70 sayfalık Arkadaşlıktaki Saadete Dair, iki önemli meseleyi dert ediniyor. Bunlardan biri günümüzde arkadaşlık kurmanın gittikçe zorlaşması, diğeriyse kurulan arkadaşlıkları sürdürebilmenin önemi. Bu iki mesele arasında ise şu sorulara cevap aranıyor yazar tarafından: Gerçek bir arkadaş nasıl olmalıdır? Arkadaşlığın farklı türleri nelerdir? Kişinin çok arkadaşının olması iyi ya da gerekli bir şey midir? Nasıl arkadaş edinilir? Arkadaşlığa özen göstermek neleri kapsar? Ömür boyu arkadaş kalmak mümkün müdür? Arkadaşlık ilişkisi duygusal, manevi ve zihinsel olarak bize ne kazandırır? Arkadaşlıkta yaşanan sorunlar nasıl aşılır? Kendimizle arkadaş olmak ne demektir ve gerekli midir? Samimiyet, yakınlık ve ilgi, arkadaşlığın olmazsa olmazları mıdır? Arkadaşsız kalmak hayatımızda nasıl bir yoksunluğa yol açar?

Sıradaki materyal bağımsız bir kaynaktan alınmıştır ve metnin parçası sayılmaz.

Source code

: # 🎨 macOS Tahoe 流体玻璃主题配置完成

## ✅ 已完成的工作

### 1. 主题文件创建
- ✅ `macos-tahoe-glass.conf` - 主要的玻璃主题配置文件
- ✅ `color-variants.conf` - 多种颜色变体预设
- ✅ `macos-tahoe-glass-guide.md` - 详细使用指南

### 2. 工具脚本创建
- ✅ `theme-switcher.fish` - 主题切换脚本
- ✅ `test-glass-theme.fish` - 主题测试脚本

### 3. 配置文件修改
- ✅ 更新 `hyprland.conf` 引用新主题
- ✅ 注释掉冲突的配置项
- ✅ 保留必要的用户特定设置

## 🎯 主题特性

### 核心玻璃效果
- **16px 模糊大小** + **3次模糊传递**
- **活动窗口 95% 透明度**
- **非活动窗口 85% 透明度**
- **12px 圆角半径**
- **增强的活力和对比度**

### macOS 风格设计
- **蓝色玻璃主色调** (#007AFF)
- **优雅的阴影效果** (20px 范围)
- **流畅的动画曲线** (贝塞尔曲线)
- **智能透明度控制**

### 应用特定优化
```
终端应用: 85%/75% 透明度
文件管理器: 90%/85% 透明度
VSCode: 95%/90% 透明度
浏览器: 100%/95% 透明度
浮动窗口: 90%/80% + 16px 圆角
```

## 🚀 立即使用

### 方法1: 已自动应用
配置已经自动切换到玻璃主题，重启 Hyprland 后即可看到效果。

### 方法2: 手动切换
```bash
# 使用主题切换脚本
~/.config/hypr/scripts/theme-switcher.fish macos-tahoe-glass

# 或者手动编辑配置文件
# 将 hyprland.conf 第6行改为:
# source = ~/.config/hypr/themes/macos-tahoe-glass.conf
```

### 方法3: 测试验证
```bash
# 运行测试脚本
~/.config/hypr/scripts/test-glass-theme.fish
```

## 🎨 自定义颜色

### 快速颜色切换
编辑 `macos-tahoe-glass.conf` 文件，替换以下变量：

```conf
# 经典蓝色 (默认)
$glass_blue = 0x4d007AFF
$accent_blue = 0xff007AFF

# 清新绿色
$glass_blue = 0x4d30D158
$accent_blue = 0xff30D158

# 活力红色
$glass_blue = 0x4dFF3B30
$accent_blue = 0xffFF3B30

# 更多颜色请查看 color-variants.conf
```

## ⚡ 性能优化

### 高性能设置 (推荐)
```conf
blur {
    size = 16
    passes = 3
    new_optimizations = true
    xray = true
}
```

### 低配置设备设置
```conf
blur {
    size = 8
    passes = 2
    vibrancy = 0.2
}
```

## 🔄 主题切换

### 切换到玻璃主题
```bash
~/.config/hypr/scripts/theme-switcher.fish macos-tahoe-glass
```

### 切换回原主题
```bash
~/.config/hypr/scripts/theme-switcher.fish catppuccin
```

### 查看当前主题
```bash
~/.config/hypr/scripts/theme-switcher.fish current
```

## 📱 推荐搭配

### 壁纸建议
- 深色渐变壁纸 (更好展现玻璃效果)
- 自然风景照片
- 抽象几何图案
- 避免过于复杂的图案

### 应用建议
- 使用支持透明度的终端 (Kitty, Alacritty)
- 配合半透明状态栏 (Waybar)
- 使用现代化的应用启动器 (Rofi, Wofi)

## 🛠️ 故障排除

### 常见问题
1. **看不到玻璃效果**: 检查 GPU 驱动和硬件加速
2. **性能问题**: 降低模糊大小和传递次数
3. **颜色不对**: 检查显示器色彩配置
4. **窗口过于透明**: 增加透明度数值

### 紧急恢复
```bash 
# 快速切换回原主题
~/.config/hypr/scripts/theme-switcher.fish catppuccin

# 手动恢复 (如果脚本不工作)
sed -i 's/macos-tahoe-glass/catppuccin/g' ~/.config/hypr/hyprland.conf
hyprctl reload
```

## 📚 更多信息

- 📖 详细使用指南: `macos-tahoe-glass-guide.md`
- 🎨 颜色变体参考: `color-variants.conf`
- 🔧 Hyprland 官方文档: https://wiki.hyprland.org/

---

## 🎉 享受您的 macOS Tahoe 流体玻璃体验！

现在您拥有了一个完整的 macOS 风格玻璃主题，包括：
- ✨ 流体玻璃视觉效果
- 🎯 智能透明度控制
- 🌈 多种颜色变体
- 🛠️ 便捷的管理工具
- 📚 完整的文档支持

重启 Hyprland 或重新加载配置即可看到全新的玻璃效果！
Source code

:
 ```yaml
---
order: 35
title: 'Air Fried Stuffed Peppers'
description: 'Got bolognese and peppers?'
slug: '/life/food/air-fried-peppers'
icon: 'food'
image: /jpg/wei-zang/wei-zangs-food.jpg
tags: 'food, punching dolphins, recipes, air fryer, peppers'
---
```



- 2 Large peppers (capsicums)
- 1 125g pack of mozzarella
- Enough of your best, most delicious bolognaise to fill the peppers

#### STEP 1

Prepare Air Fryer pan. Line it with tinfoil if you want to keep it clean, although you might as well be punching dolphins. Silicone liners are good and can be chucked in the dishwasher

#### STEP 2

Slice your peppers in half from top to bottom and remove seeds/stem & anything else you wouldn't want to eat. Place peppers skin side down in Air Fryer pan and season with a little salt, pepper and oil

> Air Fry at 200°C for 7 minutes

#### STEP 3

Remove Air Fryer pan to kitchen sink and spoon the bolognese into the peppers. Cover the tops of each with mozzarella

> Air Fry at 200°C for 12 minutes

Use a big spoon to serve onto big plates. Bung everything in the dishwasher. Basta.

'Bütün hayal kırıklıklarının telafisi' olan internet, arkadaşlık konusunda da son derece etkili bir konumda yer alıyor. Gün geçtikçe imrenilen arkadaşlıkları, nefret edilecek arkadaşları, doğru-düzgün bir arkadaş bulabilmenin ya da bulamamanın sebeplerini internette arıyoruz, buluyoruz. Belki de bulduğumuzu zannediyoruz. "Arkadaşlık, şayet araya bir fecaat girmezse, yaşam boyu idi bir vakitler; modernliğin seyri içindeyse, tıpkı aşktaki gibi, yaşamın bir bölümüyle sınırlı bir ilişkiye dönüştü, ancak birbirini gözden kaybedene kadar sürüyor." diyor Schmid. Dolayısıyla internetin dışında kentsel dönüşümün, aile ve akrabalık ilişkilerinin zedelenmesinin de arkadaşlık kavramını bir kenara sıkıştırdığı söylenebilir rahatlıkla. 'Toplumsal yalnızlaşma tehdidi' bir ucu keskinliğinden parıldayan bir balta gibi gidip geliyor arkadaşlıkların üzerinde. Tamamen mecburiyetten kurulan ilişkiler, 'kendinden kaçan'ların bir sığınak olarak gördüğü ilişkiler, sömürge tipi ilişkiler, başlarda samimi olup gittikçe alışverişe dönen ilişkiler... Artık yüzlerce arkadaşlık türünden bahsetmek mümkün...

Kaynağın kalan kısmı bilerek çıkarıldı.